British Virgin Islands, Bolivia Poised to Join Dirty Money List
The British Virgin Islands and Bolivia are expected to be added to the Financial Action Task Force’s (FATF) list of jurisdictions under increased monitoring due to concerns over money laundering.
Insight
Inclusion on the FATF’s “grey list” can have significant ramifications for a country’s financial sector, including increased scrutiny from international investors and potential challenges in accessing global financial markets. For the British Virgin Islands, a renowned offshore financial center, this development could deter foreign investment and prompt regulatory overhauls. Bolivia may face similar pressures to enhance its financial oversight mechanisms. Both jurisdictions will need to implement robust anti-money laundering measures to address the FATF’s concerns and mitigate potential economic repercussions.

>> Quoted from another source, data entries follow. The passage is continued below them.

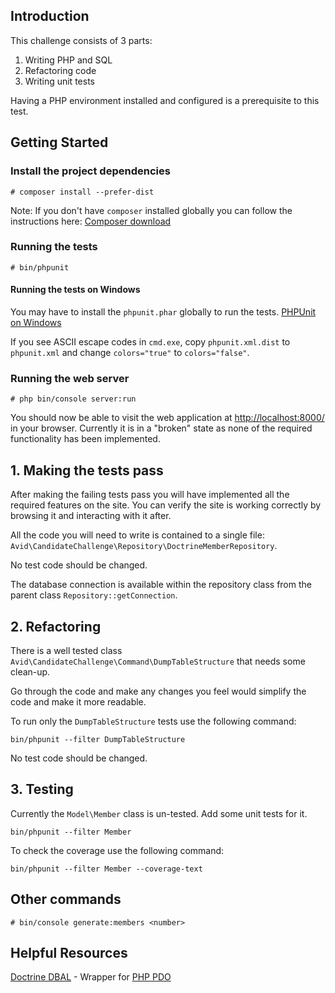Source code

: 
## Introduction

This challenge consists of 3 parts:

1. Writing PHP and SQL
2. Refactoring code
3. Writing unit tests

Having a PHP environment installed and configured is a prerequisite to this test.

## Getting Started

### Install the project dependencies

    # composer install --prefer-dist

Note: If you don't have `composer` installed globally you can follow the instructions here: [Composer download](https://getcomposer.org/download/)

### Running the tests

    # bin/phpunit

#### Running the tests on Windows

You may have to install the `phpunit.phar` globally to run the tests. [PHPUnit on Windows](https://phpunit.de/manual/current/en/installation.html#installation.phar.windows)

If you see ASCII escape codes in `cmd.exe`, copy `phpunit.xml.dist` to `phpunit.xml` and change `colors="true"` to `colors="false"`.

### Running the web server

    # php bin/console server:run

You should now be able to visit the web application at [http://localhost:8000/](http://localhost:8000/) in your browser.
Currently it is in a "broken" state as none of the required functionality has been implemented.

## 1. Making the tests pass

After making the failing tests pass you will have implemented all the required features on the site.
You can verify the site is working correctly by browsing it and interacting with it after.

All the code you will need to write is contained to a single file: `Avid\CandidateChallenge\Repository\DoctrineMemberRepository`.

No test code should be changed.

The database connection is available within the repository class from the parent class `Repository::getConnection`.

## 2. Refactoring

There is a well tested class `Avid\CandidateChallenge\Command\DumpTableStructure` that needs some clean-up.

Go through the code and make any changes you feel would simplify the code and make it more readable.

To run only the `DumpTableStructure` tests use the following command:

    bin/phpunit --filter DumpTableStructure

No test code should be changed.

## 3. Testing

Currently the `Model\Member` class is un-tested. Add some unit tests for it.

    bin/phpunit --filter Member

To check the coverage use the following command:

    bin/phpunit --filter Member --coverage-text

## Other commands

    # bin/console generate:members <number>

## Helpful Resources

[Doctrine DBAL](http://docs.doctrine-project.org/projects/doctrine-dbal/en/latest/) - Wrapper for [PHP PDO](http://www.php.net/manual/en/book.pdo.php)
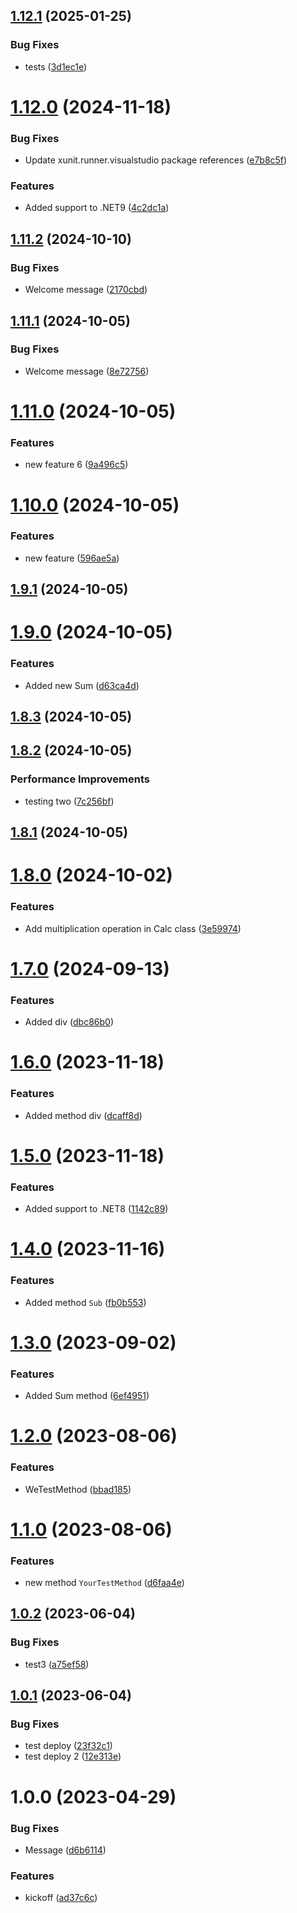 ## [1.12.1](https://github.com/nelson-tests/Test.Nuget.Please.Dont.Use/compare/v1.12.0...v1.12.1) (2025-01-25)


### Bug Fixes

* tests ([3d1ec1e](https://github.com/nelson-tests/Test.Nuget.Please.Dont.Use/commit/3d1ec1e2c286e404e2ed0dcf61d86780fc31b904))

# [1.12.0](https://github.com/nelson-tests/Test.Nuget.Please.Dont.Use/compare/v1.11.2...v1.12.0) (2024-11-18)


### Bug Fixes

* Update xunit.runner.visualstudio package references ([e7b8c5f](https://github.com/nelson-tests/Test.Nuget.Please.Dont.Use/commit/e7b8c5f89e8e62430ea16f78ea4b89d5576fa3e6))


### Features

* Added support to .NET9 ([4c2dc1a](https://github.com/nelson-tests/Test.Nuget.Please.Dont.Use/commit/4c2dc1a5f3132d5c41fb18f45acfb1a593d38445))

## [1.11.2](https://github.com/nelson-tests/Test.Nuget.Please.Dont.Use/compare/v1.11.1...v1.11.2) (2024-10-10)


### Bug Fixes

* Welcome message ([2170cbd](https://github.com/nelson-tests/Test.Nuget.Please.Dont.Use/commit/2170cbdd736f4daf3add1fd79de6edc17d6d11d8))

## [1.11.1](https://github.com/nelson-tests/Test.Nuget.Please.Dont.Use/compare/v1.11.0...v1.11.1) (2024-10-05)


### Bug Fixes

* Welcome message ([8e72756](https://github.com/nelson-tests/Test.Nuget.Please.Dont.Use/commit/8e72756e8d679fbb7ebd2dba7d8b839447d0b124))

# [1.11.0](https://github.com/nelson-tests/Test.Nuget.Please.Dont.Use/compare/v1.10.0...v1.11.0) (2024-10-05)


### Features

* new feature 6 ([9a496c5](https://github.com/nelson-tests/Test.Nuget.Please.Dont.Use/commit/9a496c55e29f77801632ad0df333daa5567d2185))

# [1.10.0](https://github.com/nelson-tests/Test.Nuget.Please.Dont.Use/compare/v1.9.1...v1.10.0) (2024-10-05)


### Features

* new feature ([596ae5a](https://github.com/nelson-tests/Test.Nuget.Please.Dont.Use/commit/596ae5a6c7401c58dbb65a212d4baa7b3dab616a))

## [1.9.1](https://github.com/nelson-tests/Test.Nuget.Please.Dont.Use/compare/v1.9.0...v1.9.1) (2024-10-05)

# [1.9.0](https://github.com/nelson-tests/Test.Nuget.Please.Dont.Use/compare/v1.8.3...v1.9.0) (2024-10-05)


### Features

* Added new Sum ([d63ca4d](https://github.com/nelson-tests/Test.Nuget.Please.Dont.Use/commit/d63ca4da3dcba009b3255517249132cd03ed8de7))

## [1.8.3](https://github.com/nelson-tests/Test.Nuget.Please.Dont.Use/compare/v1.8.2...v1.8.3) (2024-10-05)

## [1.8.2](https://github.com/nelson-tests/Test.Nuget.Please.Dont.Use/compare/v1.8.1...v1.8.2) (2024-10-05)


### Performance Improvements

* testing two ([7c256bf](https://github.com/nelson-tests/Test.Nuget.Please.Dont.Use/commit/7c256bf65a27fed0cff7c5cfa688169ea416ab39))

## [1.8.1](https://github.com/nelson-tests/Test.Nuget.Please.Dont.Use/compare/v1.8.0...v1.8.1) (2024-10-05)

# [1.8.0](https://github.com/nelson-tests/Test.Nuget.Please.Dont.Use/compare/v1.7.0...v1.8.0) (2024-10-02)


### Features

* Add multiplication operation in Calc class ([3e59974](https://github.com/nelson-tests/Test.Nuget.Please.Dont.Use/commit/3e59974d29ba052a21caeb03a99f881a756e6fc5))

# [1.7.0](https://github.com/nelson-tests/Test.Nuget.Please.Dont.Use/compare/v1.6.0...v1.7.0) (2024-09-13)


### Features

* Added div ([dbc86b0](https://github.com/nelson-tests/Test.Nuget.Please.Dont.Use/commit/dbc86b0a52f5c4d5e79e4f4e9daf6a62413366cb))

# [1.6.0](https://github.com/nelson-tests/Test.Nuget.Please.Dont.Use/compare/v1.5.0...v1.6.0) (2023-11-18)


### Features

* Added method div ([dcaff8d](https://github.com/nelson-tests/Test.Nuget.Please.Dont.Use/commit/dcaff8d20788607ae30e890991beb65fb160f797))

# [1.5.0](https://github.com/nelson-tests/Test.Nuget.Please.Dont.Use/compare/v1.4.0...v1.5.0) (2023-11-18)


### Features

* Added support to .NET8 ([1142c89](https://github.com/nelson-tests/Test.Nuget.Please.Dont.Use/commit/1142c89818d9f268427827a94ad2afd9649d7619))

# [1.4.0](https://github.com/nelson-tests/Test.Nuget.Please.Dont.Use/compare/v1.3.0...v1.4.0) (2023-11-16)


### Features

* Added method `Sub` ([fb0b553](https://github.com/nelson-tests/Test.Nuget.Please.Dont.Use/commit/fb0b553911d1334c4084b5d6eabb4cea2d18ca32))

# [1.3.0](https://github.com/nelson-tests/Test.Nuget.Please.Dont.Use/compare/v1.2.0...v1.3.0) (2023-09-02)


### Features

* Added Sum method ([6ef4951](https://github.com/nelson-tests/Test.Nuget.Please.Dont.Use/commit/6ef4951a1db23f72f1640e560fcbf2878ecc6b63))

# [1.2.0](https://github.com/nelson-tests/Test.Nuget.Please.Dont.Use/compare/v1.1.0...v1.2.0) (2023-08-06)


### Features

* WeTestMethod ([bbad185](https://github.com/nelson-tests/Test.Nuget.Please.Dont.Use/commit/bbad185b42e57a447235612b3d1a45e34d56abdd))

# [1.1.0](https://github.com/nelson-tests/Test.Nuget.Please.Dont.Use/compare/v1.0.2...v1.1.0) (2023-08-06)


### Features

* new method `YourTestMethod` ([d6faa4e](https://github.com/nelson-tests/Test.Nuget.Please.Dont.Use/commit/d6faa4e96186c180f194613480008dfd5565aabc))

## [1.0.2](https://github.com/nelson-tests/Test.Nuget.Please.Dont.Use/compare/v1.0.1...v1.0.2) (2023-06-04)


### Bug Fixes

* test3 ([a75ef58](https://github.com/nelson-tests/Test.Nuget.Please.Dont.Use/commit/a75ef5824cb02f0984cdf886c223ed9924c19ab8))

## [1.0.1](https://github.com/nelson-tests/Test.Nuget.Please.Dont.Use/compare/v1.0.0...v1.0.1) (2023-06-04)


### Bug Fixes

* test deploy ([23f32c1](https://github.com/nelson-tests/Test.Nuget.Please.Dont.Use/commit/23f32c1892e3b44f99512752064737de0609f343))
* test deploy 2 ([12e313e](https://github.com/nelson-tests/Test.Nuget.Please.Dont.Use/commit/12e313ebffd45ed8cf239c30233611bb82e5489e))

# 1.0.0 (2023-04-29)


### Bug Fixes

* Message ([d6b6114](https://github.com/nelson-tests/Test.Nuget.Please.Dont.Use/commit/d6b61142672e667694ce4a9cb569b3c965a317be))


### Features

* kickoff ([ad37c6c](https://github.com/nelson-tests/Test.Nuget.Please.Dont.Use/commit/ad37c6c46fe0de0282c41a02b95b65c3fbfcca11))
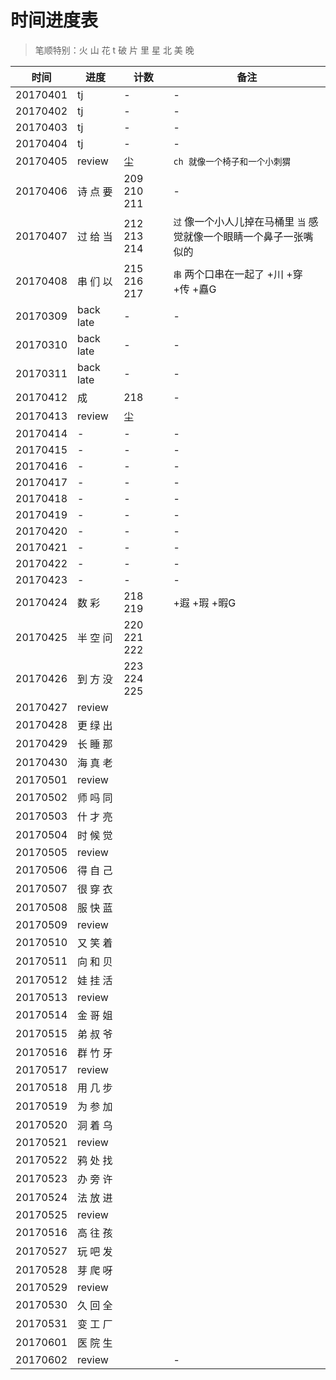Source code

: # 时间进度表
> 笔顺特别：火 山 花 t 破 片 里 星 北 美 晚

|时间|进度|计数|备注|
|---|---|---|---|
|20170401|tj|-|-|
|20170402|tj|-|-|
|20170403|tj|-|-|
|20170404|tj|-|-|
|20170405|review|尘 |`ch 就像一个椅子和一个小刺猬`|
|20170406|诗 点 要|209 210 211|-|
|20170407|过 给 当|212 213 214|`过` 像一个小人儿掉在马桶里 `当` 感觉就像一个眼睛一个鼻子一张嘴似的|
|20170408|串 们 以|215 216 217|`串` 两个口串在一起了  +川 +穿 +传 +矗G|
|20170309|back late|-|-|
|20170310|back late|-|-|
|20170311|back late|-|-|
|20170412|成|218|-|
|20170413|review|尘||
|20170414|-|-|-|
|20170415|-|-|-|
|20170416|-|-|-|
|20170417|-|-|-|
|20170418|-|-|-|
|20170419|-|-|-|
|20170420|-|-|-|
|20170421|-|-|-|
|20170422|-|-|-|
|20170423|-|-|-|
|20170424|数 彩|218 219|+遐 +瑕 +暇G|
|20170425|半 空 问|220 221 222||
|20170426|到 方 没|223 224 225||
|20170427|review|||
|20170428|更 绿 出|||
|20170429|长 睡 那|||
|20170430|海 真 老|||
|20170501|review|||
|20170502|师 吗 同|||
|20170503|什 才 亮|||
|20170504|时 候 觉|||
|20170505|review|||
|20170506|得 自 己|||
|20170507|很 穿 衣|||
|20170508|服 快 蓝|||
|20170509|review|||
|20170510|又 笑 着|||
|20170511|向 和 贝|||
|20170512|娃 挂 活|||
|20170513|review|||
|20170514|金 哥 姐|||
|20170515|弟 叔 爷|||
|20170516|群 竹 牙|||
|20170517|review|||
|20170518|用 几 步|||
|20170519|为 参 加|||
|20170520|洞 着 乌|||
|20170521|review|||
|20170522|鸦 处 找|||
|20170523|办 旁 许|||
|20170524|法 放 进|||
|20170525|review|||
|20170516|高 往 孩|||
|20170527|玩 吧 发|||
|20170528|芽 爬 呀|||
|20170529|review|||
|20170530|久 回 全|||
|20170531|变 工 厂|||
|20170601|医 院 生|||
|20170602|review||-|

Colombia raises taxes on oil, gold amid income shortfall
Colombia has increased taxes on oil and gold sectors to address a significant income shortfall, aiming to bolster fiscal revenues amid economic challenges.
Insight
The decision to hike taxes on key export commodities reflects the government’s urgent need to address fiscal deficits. While this move may provide short-term revenue relief, it could also discourage investment in the oil and gold sectors, potentially impacting long-term economic growth. Balancing immediate fiscal needs with sustainable economic development will be crucial. The government may need to consider complementary measures, such as expenditure rationalization and diversification of the economy, to ensure fiscal stability without compromising growth prospects.
Economists Are Ever More Gloomy About Colombia’s Fiscal Outlook
Economists have increasingly downgraded Colombia’s fiscal outlook, citing lagging tax revenues and rising expenditures that threaten fiscal stability.
Insight
The persistent downgrades in fiscal projections signal deepening concerns over Colombia’s economic management. Lagging tax revenues, possibly due to subdued economic activity or inefficiencies in tax collection, coupled with rising expenditures, may lead to widening fiscal deficits. This scenario could undermine investor confidence, elevate borrowing costs, and constrain the government’s ability to finance essential services. To restore fiscal health, comprehensive reforms aimed at enhancing revenue generation, controlling expenditures, and stimulating economic growth are imperative.